Court Opinion

ID: 5555464
Source: CourtListenerOpinion
Date Created: 2022-01-11 00:40:20.266183+00
Date Added: 2024-06-11T08:35:18.817013
License: Public Domain

*McCAY, J.
1. Very clearly the offense of obstructing legal process is not an offense against the property or person, nor is it punishable only by fine or imprisonment. It must come within this category to be capable of being settled by the prosecutor and the defendant: Revised Code, 4609, 4610. The very essence of this offense is its insult to the majesty of law. The man who executes the process is, it is true, an individual, but the wrong that is done is the injury to public justice. oThis was not, therefore, such a case as could be settled. Nor was the paper handed by the Solicitor General to the Clerk an entry of nolle prosequi. Such a proceeding is to be coram judice. It must go on the minutes of the Court, and must transpire, at least, with the cognizance of the Court. The minutes are the record of the acts of the Court, and no entry can be made thereon, except with his consent. This the Solicitor General did not ask. The nol. pros, was not, therefore, a complete act, when the *512Court appointed a Solicitor General, pro tem. Nor is it, in our judgment, within the power of the Solicitor General to nol. pros, an indictment at his option without the approbation of the Court.
By the Act of 1870 it is expressly provided to the contrary. But even before that Act, although we are aware it has often been done, we know of no authority for it. The State is the party, and the Solicitor General only the agent to carry on the proceeding. He has not, and ought not to have unlimited power of prosecution, and great evils may result and have resulted from placing such a power in the hands of one man, whose acts are not done openly and with reasons publicly declared.
Both indictments and presentments are the solemn acts of the Grand Jury, on evidence sworn before them, and it ought not to be in the power of the Solicitor General, without consultation with the Court, to nol. pros, them without a trial. Such has never been the practice, as we learn from some of our oldest practioners, in most of the circuits. It is due to the public, and to the Grand Jury, that such action shall be *with the consent of the Court. The Code, section 415, permits him to do this on terms prescribed by law. It Is not, therefore, an authority dependent upon his own will. If the case be not one permitted by law to be settled, he ought not to a nol. oros, it at all, unless there be good reasons for it. And he should state them in open Court to the Judge, and act under his advice and direction, that he and the country and the accused may know why the charge has been abandoned.
2. Section 419 of the Code authorizes the Judge, if the Solicitor General is absent, indisposed or disqualified from interest or relationship to engage in a prosecution, to appoint “a competent attorney of the circuit” in his place. Necessarily such an appointment, based as it is upon facts of which it is the Judge’s duty to inform himself, must be the result of his sound judgment upon the facts. The law casts the duty upon him, and this Court will not interfere with that duty, unless his discretion be abused. Indeed, we are not sure that his act in appointing a Solicitor General is the subject matter of review In this Court, on an exception by a suitor. When the appointment is made he is an officer de facto for any official purpose, and his acts are legal, even if there be some error in the appointment. The same thing may be said of the other branch of this exception. At most the non-residence of Mr. Goode in the circuit, is a disqualification, and by section 120 of the Code, it is assumed, as a general rule, that the acts of such an officer are good. But we think as Mr. Goode was a practicing lawyer of the circuit, the spirit of the law was complied with.

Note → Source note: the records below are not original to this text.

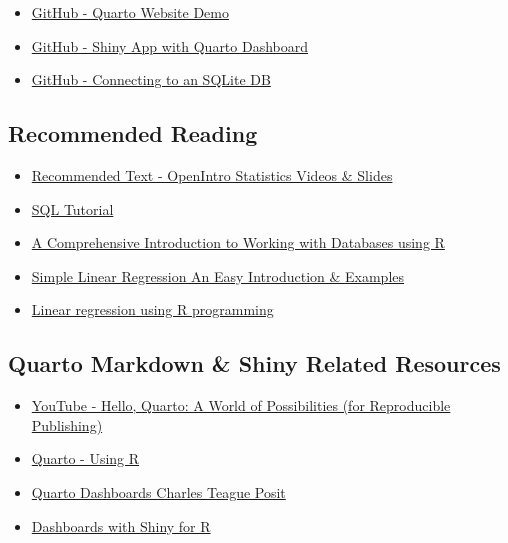 \documentclass[
  letterpaper,
  DIV=11,
  numbers=noendperiod]{scrartcl}
\providecommand{\tightlist}{%
  \setlength{\itemsep}{0pt}\setlength{\parskip}{0pt}}\usepackage{longtable,booktabs,array}
\begin{document}
\begin{itemize}
\tightlist
\item
  \href{https://github.com/nmcguinness/2023_MSC_DataAnalytics_Quarto_Demo.git}{GitHub
  - Quarto Website Demo}
\item
  \href{https://github.com/nmcguinness/2023_MSC_DataAnalytics_Shiny_Quarto_Demo.git}{GitHub
  - Shiny App with Quarto Dashboard}
\item
  \href{https://github.com/nmcguinness/2023_MSC_DataAnalytics_SQL.git}{GitHub
  - Connecting to an SQLite DB}
\end{itemize}

\subsection{Recommended Reading}\label{recommended-reading}

\begin{itemize}
\tightlist
\item
  \href{https://www.openintro.org/book/os/}{Recommended Text - OpenIntro
  Statistics Videos \& Slides}
\item
  \href{https://www.w3schools.com/sql/}{SQL Tutorial}
\item
  \href{https://blog.rsquaredacademy.com/working-with-databases-using-r/}{A
  Comprehensive Introduction to Working with Databases using R}
\item
  \href{https://www.scribbr.com/statistics/simple-linear-regression/}{Simple
  Linear Regression \textbar{} An Easy Introduction \& Examples}
\item
  \href{https://youtu.be/-mGXnm0fHtI}{Linear regression using R
  programming}
\end{itemize}

\subsection{Quarto Markdown \& Shiny Related
Resources}\label{quarto-markdown-shiny-related-resources}

\begin{itemize}
\tightlist
\item
  \href{https://youtu.be/Qrz2rUWM-uY}{YouTube - Hello, Quarto: A World
  of Possibilities (for Reproducible Publishing)}
\item
  \href{https://quarto.org/docs/computations/r.html}{Quarto - Using R}
\item
  \href{https://www.youtube.com/watch?v=_VGJIPRGTy4}{Quarto Dashboards
  \textbar{} Charles Teague \textbar{} Posit}
\item
  \href{https://quarto.org/docs/dashboards/interactivity/shiny-r.html}{Dashboards
  with Shiny for R}
\end{itemize}
\end{document}
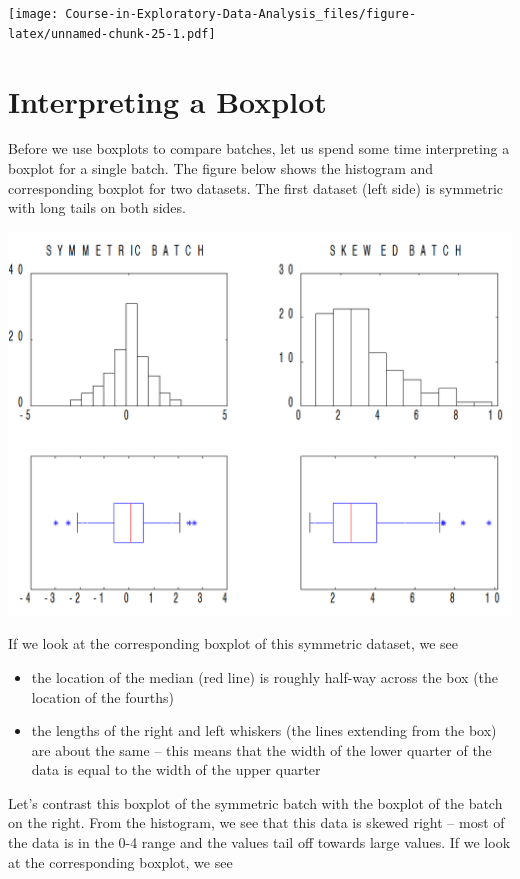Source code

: \documentclass[
]{book}
\providecommand{\tightlist}{%
  \setlength{\itemsep}{0pt}\setlength{\parskip}{0pt}}
\begin{document}
\texttt{[image: Course-in-Exploratory-Data-Analysis\_files/figure-latex/unnamed-chunk-25-1.pdf]}

\hypertarget{interpreting-a-boxplot}{%
\section{Interpreting a Boxplot}\label{interpreting-a-boxplot}}

Before we use boxplots to compare batches, let us spend some time interpreting a boxplot for a single batch. The figure below shows the histogram and corresponding boxplot for two datasets. The first dataset (left side) is symmetric with long tails on both sides.

\includegraphics[width=0.8\linewidth]{figures/comparison/boxplot6}

If we look at the corresponding boxplot of this symmetric dataset, we see

\begin{itemize}
\tightlist
\item
  the location of the median (red line) is roughly half-way across the box (the location of the fourths)
\item
  the lengths of the right and left whiskers (the lines extending from the box) are about the same -- this means that the width of the lower quarter of the data is equal to the width of the upper quarter
\end{itemize}

Let's contrast this boxplot of the symmetric batch with the boxplot of the batch on the right. From the histogram, we see that this data is skewed right -- most of the data is in the 0-4 range and the values tail off towards large values. If we look at the corresponding boxplot, we see
\end{document}

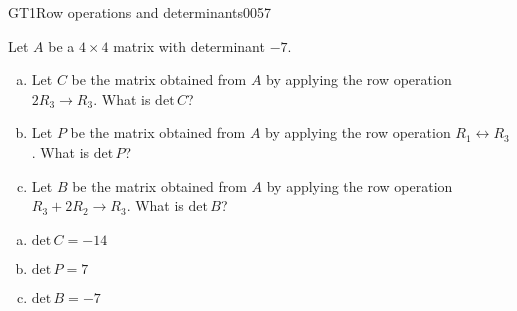 \begin{exercise}{GT1}{Row operations and determinants}{0057} 
\begin{exerciseStatement} 

Let \(A\) be a \(4 \times 4\) matrix with determinant \(-7\).

 

\begin{enumerate}[(a)]
\item Let \(C\) be the matrix obtained from \(A\) by applying the row operation \(2 R_3 \to R_3\). What is \(\mathrm{det}\,C\)?
\item Let \(P\) be the matrix obtained from \(A\) by applying the row operation \(R_1 \leftrightarrow R_3\). What is \(\mathrm{det}\,P\)?
\item Let \(B\) be the matrix obtained from \(A\) by applying the row operation \(R_3 + 2 R_2 \to R_3\). What is \(\mathrm{det}\,B\)?
\end{enumerate}

     \end{exerciseStatement}
 \begin{exerciseAnswer} 

\begin{enumerate}[(a)]
\item \(\mathrm{det}\,C=-14\)
\item \(\mathrm{det}\,P=7\)
\item \(\mathrm{det}\,B=-7\)
\end{enumerate}

     \end{exerciseAnswer}
 \end{exercise}



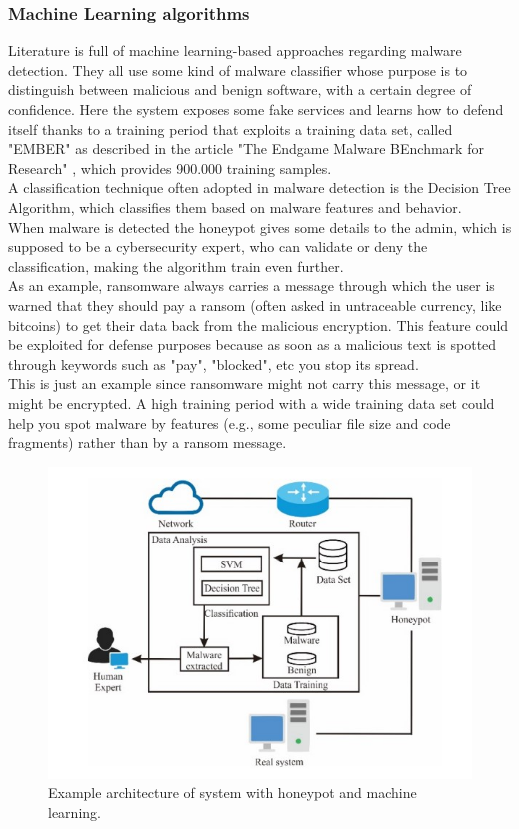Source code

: \subsubsection{Machine Learning algorithms}
Literature is full of machine learning-based approaches regarding malware detection. They all use some kind of malware classifier whose purpose is to distinguish between malicious and benign software, with a certain degree of confidence. Here the system exposes some fake services and learns how to defend itself thanks to a training period that exploits a training data set, called "EMBER" as described in the article "The Endgame Malware BEnchmark for Research" \cite{https://doi.org/10.48550/arxiv.1804.04637}, which provides 900.000 training samples.\\
A classification technique often adopted in malware detection is the Decision Tree Algorithm, which classifies them based on malware features and behavior.\\
When malware is detected the honeypot gives some details to the admin, which is supposed to be a cybersecurity expert, who can validate or deny the classification, making the algorithm train even further.\\
As an example, ransomware always carries a message through which the user is warned that they should pay a ransom (often asked in untraceable currency, like bitcoins) to get their data back from the malicious encryption.
This feature could be exploited for defense purposes because as soon as a malicious text is spotted through keywords such as "pay", "blocked", etc you stop its spread.\\
This is just an example since ransomware might not carry this message, or it might be encrypted. A high training period with a wide training data set could help you spot malware by features (e.g., some peculiar file size and code fragments) rather than by a ransom message.

\begin{figure}[h]
\centering
\includegraphics[width = 14cm]{images/machineLearning.jpg}
\caption{ Example architecture of system with honeypot and machine learning.}
\label{fig:irradiances}
\end{figure}
\FloatBarrier

\newpage


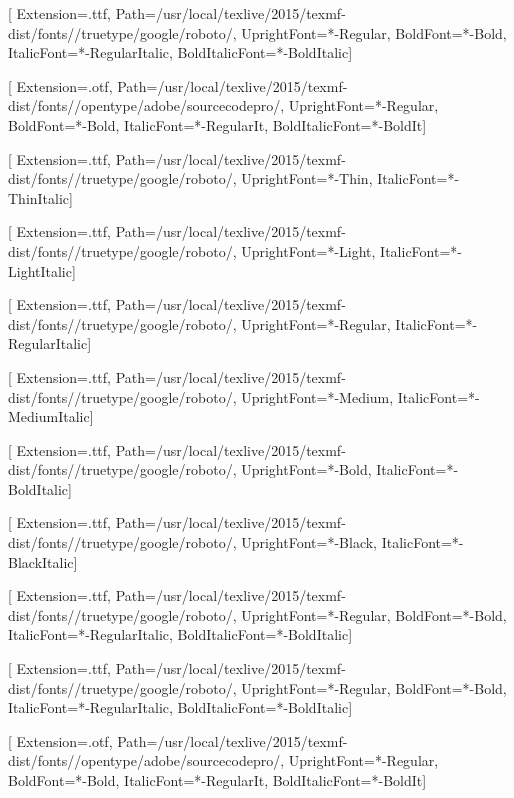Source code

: 
\newcommand{\fontdir}[0]{/usr/local/texlive/2015/texmf-dist/fonts/}
\newcommand{\robotodir}[0]{\fontdir/truetype/google/roboto/}
\newcommand{\sourcecodeprodir}[0]{\fontdir/opentype/adobe/sourcecodepro/}

\newfontfamily{}[
  Extension=.ttf,
  Path=\robotodir,
  UprightFont=*-Regular,
  BoldFont=*-Bold,
  ItalicFont=*-RegularItalic,
  BoldItalicFont=*-BoldItalic]

\newfontfamily{}[
  Extension=.otf,
  Path=\sourcecodeprodir,
  UprightFont=*-Regular,
  BoldFont=*-Bold,
  ItalicFont=*-RegularIt,
  BoldItalicFont=*-BoldIt]

\newfontfamily{}[
  Extension=.ttf,
  Path=\robotodir,
  UprightFont=*-Thin,
  ItalicFont=*-ThinItalic]

\newfontfamily{}[
  Extension=.ttf,
  Path=\robotodir,
  UprightFont=*-Light,
  ItalicFont=*-LightItalic]

\newfontfamily{}[
  Extension=.ttf,
  Path=\robotodir,
  UprightFont=*-Regular,
  ItalicFont=*-RegularItalic]

\newfontfamily{}[
  Extension=.ttf,
  Path=\robotodir,
  UprightFont=*-Medium,
  ItalicFont=*-MediumItalic]

\newfontfamily{}[
  Extension=.ttf,
  Path=\robotodir,
  UprightFont=*-Bold,
  ItalicFont=*-BoldItalic]

\newfontfamily{}[
  Extension=.ttf,
  Path=\robotodir,
  UprightFont=*-Black,
  ItalicFont=*-BlackItalic]

\setmainfont{Roboto}[
  Extension=.ttf,
  Path=\robotodir,
  UprightFont=*-Regular,
  BoldFont=*-Bold,
  ItalicFont=*-RegularItalic,
  BoldItalicFont=*-BoldItalic]

\setsansfont{Roboto}[
  Extension=.ttf,
  Path=\robotodir,
  UprightFont=*-Regular,
  BoldFont=*-Bold,
  ItalicFont=*-RegularItalic,
  BoldItalicFont=*-BoldItalic]

\setmonofont{SourceCodePro}[
  Extension=.otf,
  Path=\sourcecodeprodir,
  UprightFont=*-Regular,
  BoldFont=*-Bold,
  ItalicFont=*-RegularIt,
  BoldItalicFont=*-BoldIt]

3. We think the charge of the Court, that the prisoner was guilty if he resisted by argument, was too strong. It can *513hardly be said, fairly, to be resisting or opposing an officer to argue with him, unless that argument becomes violent so as to amount to something calculated to force the officer to desist.
But we will not, for this error, disturb the verdict. The evidence of violence was conclusive, and the charge of the Judge upon this point was immaterial. It could not have *misled the. jury, as the evidence was very strong of absolute force. This offense is one which the Courts, ought to be sure to punish when it is, in fact, committed. The individual who is in possession of the office may excuse it, but the violated majesty of the law, which has no friends, which does not forgive, and which looks to general principles and to public policy, demands that offenses of this character shall meet their proper reward.